TASK REQUIREMENTS — When a line in the entries contains the word "will", copy that line in full.

Dataset entries

------------------------------

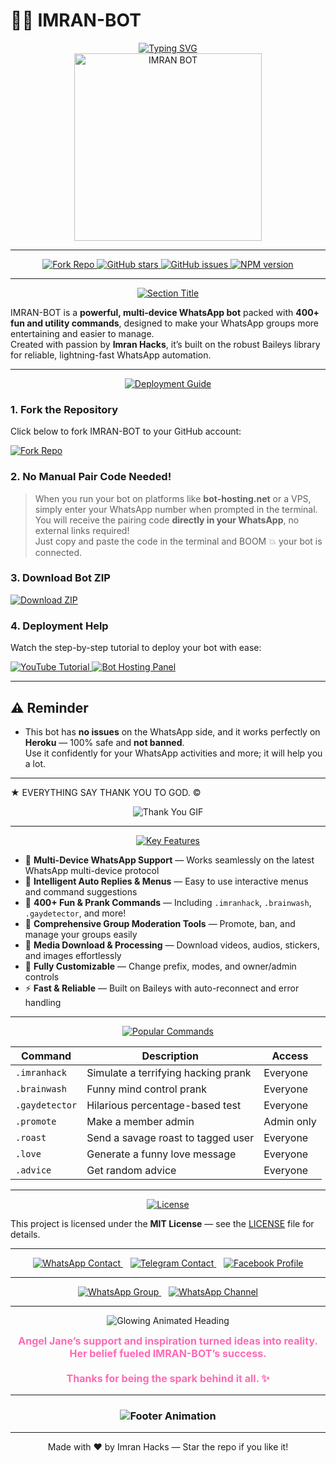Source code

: # 🤖✨ IMRAN-BOT

<div align="center"> 
  <!-- Animated typing SVG banner -->
  <a href="https://git.io/typing-svg"> 
    <img src="https://readme-typing-svg.demolab.com?font=Rockwell&size=50&pause=1000&color=33ff00&center=true&width=910&height=100&lines=IMRAN-BOT;Multi+Device+Whatsapp+Bot;Made+with+Love+by+Imran+Hacks" alt="Typing SVG" />
  </a> 
</div>

<div align="center"> 
  <!-- Your branded bot image -->
  <img src="https://raw.githubusercontent.com/ahmadtech12/IMRAN-BOT/main/assets/june_repo.jpg" alt="IMRAN BOT" height="300" />
</div>

---

<p align="center">
  <a href="https://github.com/ahmadtech12/IMRAN-BOT/fork">
    <img src="https://img.shields.io/badge/Fork%20Repo-100000?style=for-the-badge&logo=github&logoColor=white&labelColor=black&color=darkgreen" alt="Fork Repo"/>
  </a>
  <a href="https://github.com/ahmadtech12/IMRAN-BOT/stargazers">
    <img src="https://img.shields.io/github/stars/ahmadtech12/IMRAN-BOT?style=for-the-badge&logo=github&label=Stars&color=yellow" alt="GitHub stars" />
  </a>
  <a href="https://github.com/ahmadtech12/IMRAN-BOT/issues">
    <img src="https://img.shields.io/github/issues/ahmadtech12/IMRAN-BOT?style=for-the-badge&logo=github&label=Issues&color=red" alt="GitHub issues" />
  </a>
  <a href="https://www.npmjs.com/package/imran-bot">
    <img src="https://img.shields.io/npm/v/imran-bot?style=for-the-badge&color=blue" alt="NPM version" />
  </a>
</p>

---

<div align="center">
  <a href="https://git.io/typing-svg">
    <img src="https://readme-typing-svg.demolab.com?font=Fredoka+One&size=35&pause=1000&color=ff6347,ffd700,32cd32,1e90ff&center=true&width=700&height=60&lines=🔥+What+is+IMRAN-BOT?+🔥" alt="Section Title" />
  </a>
</div>

IMRAN-BOT is a **powerful, multi-device WhatsApp bot** packed with **400+ fun and utility commands**, designed to make your WhatsApp groups more entertaining and easier to manage.  
Created with passion by **Imran Hacks**, it’s built on the robust Baileys library for reliable, lightning-fast WhatsApp automation.

---

<div align="center">
  <a href="https://git.io/typing-svg">
    <img src="https://readme-typing-svg.demolab.com?font=Fredoka+One&size=30&pause=1000&color=32cd32,ff4500,00ced1&center=true&width=700&height=50&lines=🚀+Deployment+Guide" alt="Deployment Guide" />
  </a>
</div>

### 1. Fork the Repository

Click below to fork IMRAN-BOT to your GitHub account:

<p align="left">
  <a href="https://github.com/ahmadtech12/IMRAN-BOT/fork">
    <img src="https://img.shields.io/badge/Fork%20Repo-100000?style=for-the-badge&logo=github&logoColor=white&labelColor=black&color=darkgreen" alt="Fork Repo"/>
  </a>
</p>

### 2. No Manual Pair Code Needed!

> When you run your bot on platforms like **bot-hosting.net** or a VPS, simply enter your WhatsApp number when prompted in the terminal.  
> You will receive the pairing code **directly in your WhatsApp**, no external links required!  
> Just copy and paste the code in the terminal and BOOM 💥 your bot is connected.

### 3. Download Bot ZIP

<p align="left">
  <a href="https://github.com/ahmadtech12/IMRAN-BOT/archive/refs/heads/main.zip">
    <img src="https://img.shields.io/badge/Download-Zip-blueviolet?style=for-the-badge&logo=github" alt="Download ZIP"/>
  </a>
</p>

### 4. Deployment Help

Watch the step-by-step tutorial to deploy your bot with ease:

<div align="left">
  <a href="https://youtu.be/iqP_yUA_t6o?si=jC8tEcczM8acv19F">
    <img src="https://img.shields.io/badge/TUTORIAL-YouTube-red?style=for-the-badge&logo=youtube" alt="YouTube Tutorial"/>
  </a>

  <a href="https://bot-hosting.net/?aff=1068419752923508776">
    <img src="https://img.shields.io/badge/Bot%20Hosting-Panel-green?style=for-the-badge" alt="Bot Hosting Panel"/>
  </a>
</div>

---

## ⚠️ Reminder

- This bot has **no issues** on the WhatsApp side, and it works perfectly on **Heroku** — 100% safe and **not banned**.  
Use it confidently for your WhatsApp activities and more; it will help you a lot.

---

★ EVERYTHING SAY THANK YOU TO GOD. ©  
<div align="center">
  <img src="https://i.imgur.com/LyHic3i.gif" alt="Thank You GIF" />
</div>

---

<div align="center">
  <a href="https://git.io/typing-svg">
    <img src="https://readme-typing-svg.demolab.com?font=Fredoka+One&size=35&pause=1000&color=ff69b4,1e90ff,32cd32,ffa500&center=true&width=700&height=60&lines=🧩+Key+Features" alt="Key Features" />
  </a>
</div>

- 💬 **Multi-Device WhatsApp Support** — Works seamlessly on the latest WhatsApp multi-device protocol  
- 🧠 **Intelligent Auto Replies & Menus** — Easy to use interactive menus and command suggestions  
- 🎉 **400+ Fun & Prank Commands** — Including `.imranhack`, `.brainwash`, `.gaydetector`, and more!  
- 🔧 **Comprehensive Group Moderation Tools** — Promote, ban, and manage your groups easily  
- 📁 **Media Download & Processing** — Download videos, audios, stickers, and images effortlessly  
- 🤖 **Fully Customizable** — Change prefix, modes, and owner/admin controls  
- ⚡ **Fast & Reliable** — Built on Baileys with auto-reconnect and error handling  

---

<div align="center">
  <a href="https://git.io/typing-svg">
    <img src="https://readme-typing-svg.demolab.com?font=Fredoka+One&size=35&pause=1000&color=1e90ff,ff4500,32cd32,ff6347&center=true&width=700&height=60&lines=⚡+Popular+Commands" alt="Popular Commands" />
  </a>
</div>

| Command          | Description                           | Access      |
| ---------------- | ----------------------------------- | ----------- |
| `.imranhack`     | Simulate a terrifying hacking prank | Everyone    |
| `.brainwash`     | Funny mind control prank             | Everyone    |
| `.gaydetector`   | Hilarious percentage-based test     | Everyone    |
| `.promote`       | Make a member admin                  | Admin only  |
| `.roast`         | Send a savage roast to tagged user  | Everyone    |
| `.love`          | Generate a funny love message        | Everyone    |
| `.advice`        | Get random advice                    | Everyone    |

---

<div align="center">
  <a href="https://git.io/typing-svg">
    <img src="https://readme-typing-svg.demolab.com?font=Fredoka+One&size=35&pause=1000&color=ff4500,ffa500,32cd32,1e90ff&center=true&width=700&height=60&lines=📄+License" alt="License" />
  </a>
</div>

This project is licensed under the **MIT License** — see the [LICENSE](LICENSE) file for details.

---

<div align="center">
  <a href="https://wa.me/923414344575" target="_blank" rel="noopener noreferrer">
    <img title="WhatsApp Contact" src="https://img.shields.io/badge/WhatsApp-%2325D366?style=for-the-badge&logo=whatsapp&logoColor=white" alt="WhatsApp Contact" />
  </a>
  &nbsp;&nbsp;
  <a href="https://t.me/imrankhanbe" target="_blank" rel="noopener noreferrer">
    <img title="Telegram Contact" src="https://img.shields.io/badge/Telegram-%230068FF?style=for-the-badge&logo=telegram&logoColor=white" alt="Telegram Contact" />
  </a>
  &nbsp;&nbsp;
  <a href="https://www.facebook.com/imrankhanicfu" target="_blank" rel="noopener noreferrer">
    <img title="Facebook Profile" src="https://img.shields.io/badge/Facebook-%231877F2?style=for-the-badge&logo=facebook&logoColor=white" alt="Facebook Profile" />
  </a>
</div>

---

<p align="center">
  <a href="https://chat.whatsapp.com/GPIsXLbnQFZ0tRmHJWQZkQ?mode=ac_t" target="_blank" rel="noopener noreferrer">
    <img title="Join WhatsApp Group" src="https://img.shields.io/badge/WhatsApp%20Group-%2325D366?style=for-the-badge&logo=whatsapp&logoColor=white" alt="WhatsApp Group" />
  </a>
  &nbsp;&nbsp;
  <a href="https://whatsapp.com/channel/0029VbAoVt0Bqbr1vsgafC3r" target="_blank" rel="noopener noreferrer">
    <img title="Join WhatsApp Channel" src="https://img.shields.io/badge/WhatsApp%20Channel-%2325D366?style=for-the-badge&logo=whatsapp&logoColor=white" alt="WhatsApp Channel" />
  </a>
</p>

---

<div align="center">

<!-- Animated glowing typing heading -->
<img 
  src="https://readme-typing-svg.demolab.com?font=Fredoka+One&size=40&duration=4000&pause=1000&color=ff00ff,ff69b4,ff1493&center=true&vCenter=true&width=600&height=60&lines=⚡+Inspiration+%26+Support;Angel+Jane" 
  alt="Glowing Animated Heading" 
/>

<p align="center" style="font-size:16px; font-weight:bold; color:#ff69b4; margin-top:8px;">
  Angel Jane’s support and inspiration turned ideas into reality.<br/>
  Her belief fueled IMRAN-BOT’s success.<br/><br/>
  Thanks for being the spark behind it all. ✨
</p>

</div>

---

<h3 align="center">
  <img src="https://readme-typing-svg.herokuapp.com?font=Fira+Code&size=20&duration=3000&color=FFFFFF&background=000000&center=true&vCenter=true&width=600&lines=🤖+IMRAN+BOT+by+Imran+Hacks;⚡+The+Future+of+WhatsApp+Bots+is+Here" alt="Footer Animation" />
</h3>

---

<p align="center">Made with ❤️ by Imran Hacks — Star the repo if you like it!</p>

------------------------------

EXERCISE SOLUTION —
> You will receive the pairing code **directly in your WhatsApp**, no external links required!  
Use it confidently for your WhatsApp activities and more; it will help you a lot.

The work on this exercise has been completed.